Especial para La Página |
Cuando deviene la crisis económica, y empeoran las
condiciones materiales de vida de la población, es natural que se exija a las
instituciones políticas una respuesta que consiga detener ese proceso. Eso es
lo que ha pasado en España en los últimos años. Sin embargo, la sensación
generalizada es que en este tiempo estas instituciones políticas no han sido
capaces, o no han querido, dar una solución al problema. Como respuesta,
instintivamente la población las declara inútiles e ineficaces. Es ahí precisamente
donde encontramos la explicación fundamental de la creciente desafección por la
política y sus instituciones. La política institucional es considerada una
herramienta no válida para poder dar soluciones a problemas tan acuciantes como
el desempleo, los desahucios y el hambre.

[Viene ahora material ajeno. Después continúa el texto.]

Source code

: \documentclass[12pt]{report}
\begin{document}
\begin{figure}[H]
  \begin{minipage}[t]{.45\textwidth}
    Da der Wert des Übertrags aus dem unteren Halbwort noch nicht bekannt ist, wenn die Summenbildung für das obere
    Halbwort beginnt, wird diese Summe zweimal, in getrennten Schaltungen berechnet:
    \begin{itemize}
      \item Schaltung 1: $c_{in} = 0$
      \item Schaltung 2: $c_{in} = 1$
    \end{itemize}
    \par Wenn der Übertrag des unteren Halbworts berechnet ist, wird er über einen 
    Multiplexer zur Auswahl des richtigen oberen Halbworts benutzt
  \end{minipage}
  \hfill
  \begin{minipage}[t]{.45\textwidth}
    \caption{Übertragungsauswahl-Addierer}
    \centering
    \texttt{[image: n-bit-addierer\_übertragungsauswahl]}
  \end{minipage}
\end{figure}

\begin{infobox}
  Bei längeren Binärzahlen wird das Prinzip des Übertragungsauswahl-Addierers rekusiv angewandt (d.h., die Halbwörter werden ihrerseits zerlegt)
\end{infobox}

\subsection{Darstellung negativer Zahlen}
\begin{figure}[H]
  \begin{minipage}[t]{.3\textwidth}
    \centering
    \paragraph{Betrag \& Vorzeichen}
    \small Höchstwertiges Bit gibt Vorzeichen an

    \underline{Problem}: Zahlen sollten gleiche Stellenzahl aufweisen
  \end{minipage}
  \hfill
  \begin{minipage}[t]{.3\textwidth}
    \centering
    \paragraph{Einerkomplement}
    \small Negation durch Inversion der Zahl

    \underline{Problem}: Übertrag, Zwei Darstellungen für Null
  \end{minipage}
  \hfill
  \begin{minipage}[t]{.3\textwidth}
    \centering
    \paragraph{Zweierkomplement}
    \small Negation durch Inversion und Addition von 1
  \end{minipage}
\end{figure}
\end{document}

Se cuestiona a las instituciones
políticas y se cuestiona la democracia.
No obstante, el problema nace en considerar que realmente
vivimos en una democracia. Nada más lejos de la realidad. Vivimos en una
democracia aparente, en una ilusión política a la que hemos convenido en llamar
democracia. Porque el poder, en esencia, no se encuentra en las instituciones
políticas para las cuales elegimos a nuestros representantes. El poder está más
allá, descontrolado, irresponsable y privado. El poder está en el dinero, en
esas grandes empresas y grandes fortunas –a las que a veces llamamos mercados-
que son capaces de doblegar los intereses de los parlamentos nacionales a
través del chantaje y la extorsión. El poder real es fundamentalmente poder
económico, y éste último no está sujeto a elección ninguna. Manda quien más
tiene y no quién más votos recibe.
Así pues el problema no es que la democracia y sus
instituciones políticas no funcionen. El problema que es que no tenemos
democracia y por lo tanto las instituciones políticas actuales son un espejismo
de lo que debieran ser. Tenemos una democracia simulada que, como afirma el
filósofo Žižek, hace en política las veces de cuento de los reyes magos; todos
sabemos que no existe pero mantenemos la creencia por respeto a otros. Votamos
cada cuatro años en un procedimiento litúrgico que ni siquiera garantiza que
los programas electorales se cumplan, pero que sí logra conceder legitimidad a
esta ilusión democrática. Una legitimidad que en cualquier caso se va
deteriorando porque ninguna farsa puede continuar eternamente.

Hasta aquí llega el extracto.